* **About this exercise**
Exactly as written, set down the lines from the top of the entries through the line bearing "y\in X\colon x", with every picture left out.
..............................
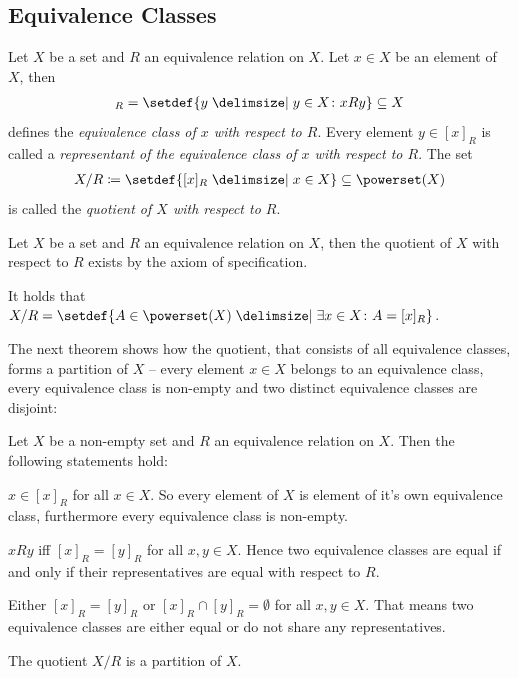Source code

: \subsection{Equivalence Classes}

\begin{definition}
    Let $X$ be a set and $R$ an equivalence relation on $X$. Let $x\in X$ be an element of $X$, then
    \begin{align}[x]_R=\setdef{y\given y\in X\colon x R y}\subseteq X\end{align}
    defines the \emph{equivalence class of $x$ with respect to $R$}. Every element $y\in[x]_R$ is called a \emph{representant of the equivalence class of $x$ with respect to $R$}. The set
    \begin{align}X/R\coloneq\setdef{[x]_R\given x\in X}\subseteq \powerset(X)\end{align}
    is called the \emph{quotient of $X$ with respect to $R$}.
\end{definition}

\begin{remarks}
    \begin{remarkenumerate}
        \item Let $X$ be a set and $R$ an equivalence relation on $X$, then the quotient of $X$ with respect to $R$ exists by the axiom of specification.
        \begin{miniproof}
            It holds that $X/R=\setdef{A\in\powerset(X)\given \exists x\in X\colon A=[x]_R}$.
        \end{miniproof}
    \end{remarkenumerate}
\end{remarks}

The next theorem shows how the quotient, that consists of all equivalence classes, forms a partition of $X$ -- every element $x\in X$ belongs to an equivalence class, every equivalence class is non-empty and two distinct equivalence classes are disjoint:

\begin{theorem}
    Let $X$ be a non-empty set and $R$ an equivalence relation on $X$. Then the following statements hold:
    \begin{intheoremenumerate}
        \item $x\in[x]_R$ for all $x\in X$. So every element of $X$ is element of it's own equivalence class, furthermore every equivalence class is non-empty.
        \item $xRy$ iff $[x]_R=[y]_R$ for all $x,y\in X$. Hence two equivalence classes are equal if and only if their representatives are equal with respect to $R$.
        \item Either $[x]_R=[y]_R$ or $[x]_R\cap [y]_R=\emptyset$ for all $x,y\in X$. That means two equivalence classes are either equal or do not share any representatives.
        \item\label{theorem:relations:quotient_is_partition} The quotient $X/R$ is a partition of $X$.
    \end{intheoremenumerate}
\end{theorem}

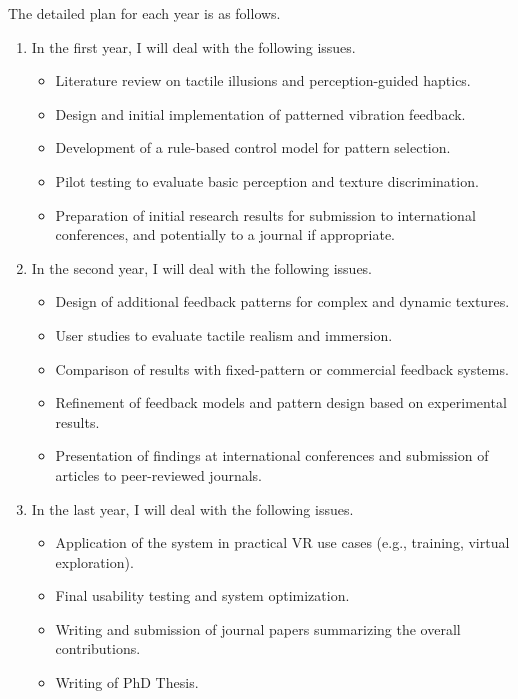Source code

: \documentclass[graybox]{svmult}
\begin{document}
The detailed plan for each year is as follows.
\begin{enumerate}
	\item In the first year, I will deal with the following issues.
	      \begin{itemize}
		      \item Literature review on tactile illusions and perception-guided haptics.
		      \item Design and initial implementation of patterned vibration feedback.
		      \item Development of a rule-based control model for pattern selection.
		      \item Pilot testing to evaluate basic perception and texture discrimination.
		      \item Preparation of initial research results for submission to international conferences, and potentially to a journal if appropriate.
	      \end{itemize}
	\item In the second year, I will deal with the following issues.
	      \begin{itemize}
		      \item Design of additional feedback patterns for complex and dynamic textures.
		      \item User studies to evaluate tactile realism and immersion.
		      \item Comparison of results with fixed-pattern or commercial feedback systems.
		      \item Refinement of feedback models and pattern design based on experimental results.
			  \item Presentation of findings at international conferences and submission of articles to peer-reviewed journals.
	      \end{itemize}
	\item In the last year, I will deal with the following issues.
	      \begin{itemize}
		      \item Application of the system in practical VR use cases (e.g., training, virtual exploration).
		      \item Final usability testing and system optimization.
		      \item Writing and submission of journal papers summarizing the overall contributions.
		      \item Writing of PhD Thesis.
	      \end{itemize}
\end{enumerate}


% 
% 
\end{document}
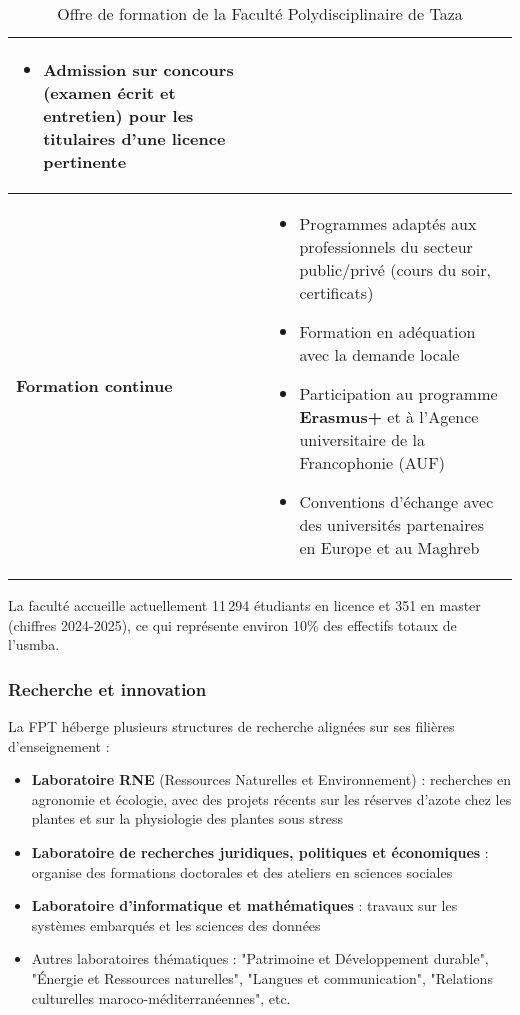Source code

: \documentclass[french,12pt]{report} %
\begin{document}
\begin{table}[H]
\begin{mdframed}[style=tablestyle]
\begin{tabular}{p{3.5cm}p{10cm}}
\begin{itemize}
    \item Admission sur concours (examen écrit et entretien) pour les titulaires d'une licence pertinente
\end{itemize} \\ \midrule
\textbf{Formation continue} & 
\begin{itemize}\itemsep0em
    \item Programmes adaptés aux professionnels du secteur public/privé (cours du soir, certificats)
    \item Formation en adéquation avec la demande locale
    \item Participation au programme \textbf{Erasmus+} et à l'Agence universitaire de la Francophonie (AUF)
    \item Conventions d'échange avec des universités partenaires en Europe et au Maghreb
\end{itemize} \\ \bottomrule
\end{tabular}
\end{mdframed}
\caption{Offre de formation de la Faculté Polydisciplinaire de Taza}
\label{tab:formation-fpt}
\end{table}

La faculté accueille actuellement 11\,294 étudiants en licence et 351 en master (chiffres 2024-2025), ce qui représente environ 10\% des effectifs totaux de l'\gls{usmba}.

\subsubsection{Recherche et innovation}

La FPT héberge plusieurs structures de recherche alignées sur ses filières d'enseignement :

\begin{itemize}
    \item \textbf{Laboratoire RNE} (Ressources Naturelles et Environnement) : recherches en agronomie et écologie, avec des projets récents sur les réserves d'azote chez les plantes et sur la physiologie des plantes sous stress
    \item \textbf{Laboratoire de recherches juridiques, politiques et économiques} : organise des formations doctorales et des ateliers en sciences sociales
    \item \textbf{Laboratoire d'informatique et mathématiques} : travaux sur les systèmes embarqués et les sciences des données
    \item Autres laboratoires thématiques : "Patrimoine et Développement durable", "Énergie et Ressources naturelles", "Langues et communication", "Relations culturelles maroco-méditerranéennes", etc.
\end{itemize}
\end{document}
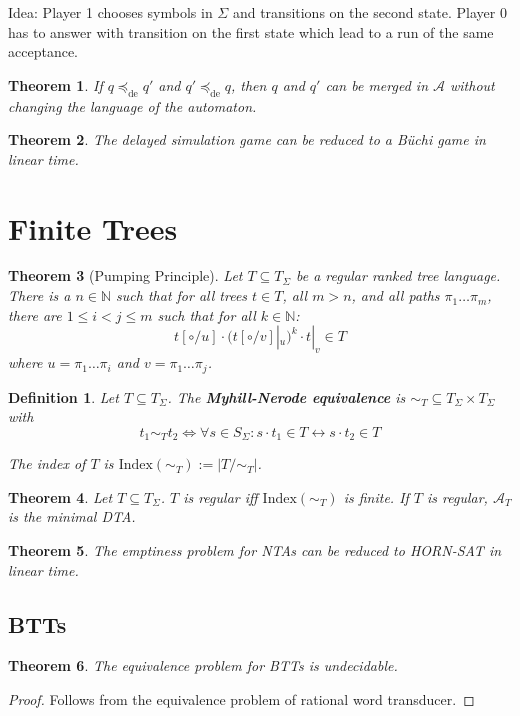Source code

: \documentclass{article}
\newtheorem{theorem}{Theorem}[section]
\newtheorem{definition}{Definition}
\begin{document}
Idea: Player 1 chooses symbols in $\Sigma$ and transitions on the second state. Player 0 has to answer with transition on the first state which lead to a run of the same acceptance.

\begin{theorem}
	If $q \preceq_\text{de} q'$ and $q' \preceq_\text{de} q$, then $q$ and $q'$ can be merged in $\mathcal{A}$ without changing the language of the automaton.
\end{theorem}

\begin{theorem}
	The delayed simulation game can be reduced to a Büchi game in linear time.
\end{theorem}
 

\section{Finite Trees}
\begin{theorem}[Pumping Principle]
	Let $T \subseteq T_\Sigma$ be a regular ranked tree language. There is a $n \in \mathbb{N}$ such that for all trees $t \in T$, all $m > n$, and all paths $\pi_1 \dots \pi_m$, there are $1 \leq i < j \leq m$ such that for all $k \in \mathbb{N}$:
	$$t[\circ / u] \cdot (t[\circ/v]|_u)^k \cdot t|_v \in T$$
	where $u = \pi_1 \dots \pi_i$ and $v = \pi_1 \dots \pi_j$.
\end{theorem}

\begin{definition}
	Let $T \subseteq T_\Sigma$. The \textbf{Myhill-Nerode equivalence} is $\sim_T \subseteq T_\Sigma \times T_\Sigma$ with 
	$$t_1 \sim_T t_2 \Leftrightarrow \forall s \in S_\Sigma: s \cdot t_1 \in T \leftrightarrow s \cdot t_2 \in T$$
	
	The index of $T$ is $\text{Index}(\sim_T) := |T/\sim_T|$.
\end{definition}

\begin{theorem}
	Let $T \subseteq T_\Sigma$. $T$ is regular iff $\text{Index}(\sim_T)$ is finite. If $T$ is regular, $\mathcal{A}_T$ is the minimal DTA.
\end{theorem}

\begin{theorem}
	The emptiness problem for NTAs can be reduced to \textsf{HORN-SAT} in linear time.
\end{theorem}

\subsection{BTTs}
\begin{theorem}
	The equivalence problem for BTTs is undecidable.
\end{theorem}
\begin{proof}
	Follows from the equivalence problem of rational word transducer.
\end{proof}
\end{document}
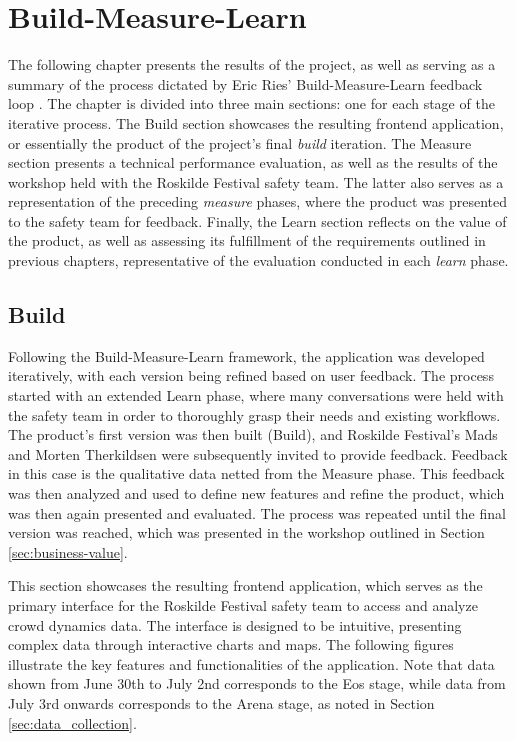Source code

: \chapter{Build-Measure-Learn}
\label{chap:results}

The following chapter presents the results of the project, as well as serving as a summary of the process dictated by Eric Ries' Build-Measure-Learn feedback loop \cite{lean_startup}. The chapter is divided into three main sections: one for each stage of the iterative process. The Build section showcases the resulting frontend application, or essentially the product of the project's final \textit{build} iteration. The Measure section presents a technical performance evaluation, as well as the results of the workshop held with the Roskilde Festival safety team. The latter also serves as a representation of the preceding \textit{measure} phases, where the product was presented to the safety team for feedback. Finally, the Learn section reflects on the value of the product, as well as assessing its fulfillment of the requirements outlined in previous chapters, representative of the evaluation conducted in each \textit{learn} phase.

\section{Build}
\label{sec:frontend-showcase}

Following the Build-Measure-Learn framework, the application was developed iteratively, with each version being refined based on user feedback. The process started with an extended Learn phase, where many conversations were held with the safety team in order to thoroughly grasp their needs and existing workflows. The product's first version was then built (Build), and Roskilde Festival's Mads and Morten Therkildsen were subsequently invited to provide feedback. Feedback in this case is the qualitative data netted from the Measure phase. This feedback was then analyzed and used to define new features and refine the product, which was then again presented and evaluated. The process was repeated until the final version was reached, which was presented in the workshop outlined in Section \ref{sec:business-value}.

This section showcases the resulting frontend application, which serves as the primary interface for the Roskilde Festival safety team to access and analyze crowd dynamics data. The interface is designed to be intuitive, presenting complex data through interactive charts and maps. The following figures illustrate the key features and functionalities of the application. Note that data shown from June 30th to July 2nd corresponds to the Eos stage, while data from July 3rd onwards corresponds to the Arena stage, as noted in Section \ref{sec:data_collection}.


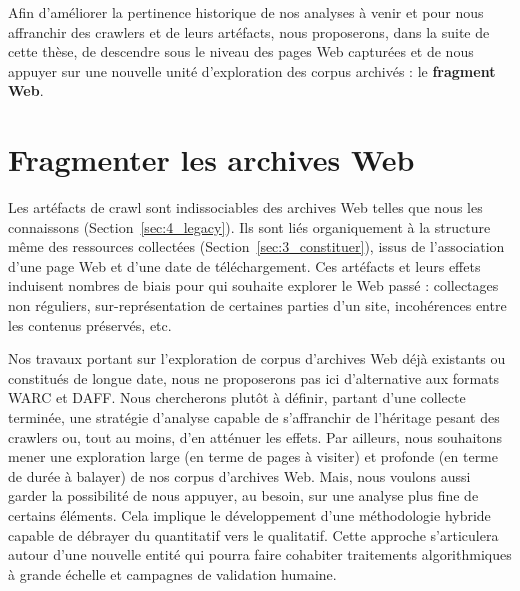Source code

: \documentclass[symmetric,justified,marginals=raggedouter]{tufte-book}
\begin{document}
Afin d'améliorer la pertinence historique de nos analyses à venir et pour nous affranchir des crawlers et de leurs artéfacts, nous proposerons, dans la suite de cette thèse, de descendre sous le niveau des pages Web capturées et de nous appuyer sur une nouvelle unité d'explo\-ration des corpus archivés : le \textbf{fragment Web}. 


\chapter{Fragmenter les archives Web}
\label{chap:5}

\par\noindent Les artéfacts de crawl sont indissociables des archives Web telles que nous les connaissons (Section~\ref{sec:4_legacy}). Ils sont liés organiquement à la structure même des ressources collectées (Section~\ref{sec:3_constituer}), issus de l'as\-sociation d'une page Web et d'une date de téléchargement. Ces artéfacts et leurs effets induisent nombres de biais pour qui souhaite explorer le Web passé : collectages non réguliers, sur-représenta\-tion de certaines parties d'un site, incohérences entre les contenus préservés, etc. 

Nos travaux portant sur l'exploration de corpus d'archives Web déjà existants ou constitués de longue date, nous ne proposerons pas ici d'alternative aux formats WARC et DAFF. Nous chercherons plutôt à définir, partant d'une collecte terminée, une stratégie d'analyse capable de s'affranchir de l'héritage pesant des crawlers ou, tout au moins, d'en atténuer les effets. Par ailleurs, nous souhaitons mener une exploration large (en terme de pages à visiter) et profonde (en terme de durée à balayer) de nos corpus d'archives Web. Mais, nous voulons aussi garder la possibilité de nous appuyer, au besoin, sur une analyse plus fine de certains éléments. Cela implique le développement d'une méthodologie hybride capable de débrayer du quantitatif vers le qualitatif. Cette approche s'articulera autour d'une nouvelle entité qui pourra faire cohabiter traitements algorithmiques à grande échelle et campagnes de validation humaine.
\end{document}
..............................
* **Result of the exercise**
Source code

: \subsection{Equivalence Classes}

\begin{definition}
    Let $X$ be a set and $R$ an equivalence relation on $X$. Let $x\in X$ be an element of $X$, then
    \begin{align}[x]_R=\setdef{y\given y\in X\colon x R y}\subseteq X\end{align}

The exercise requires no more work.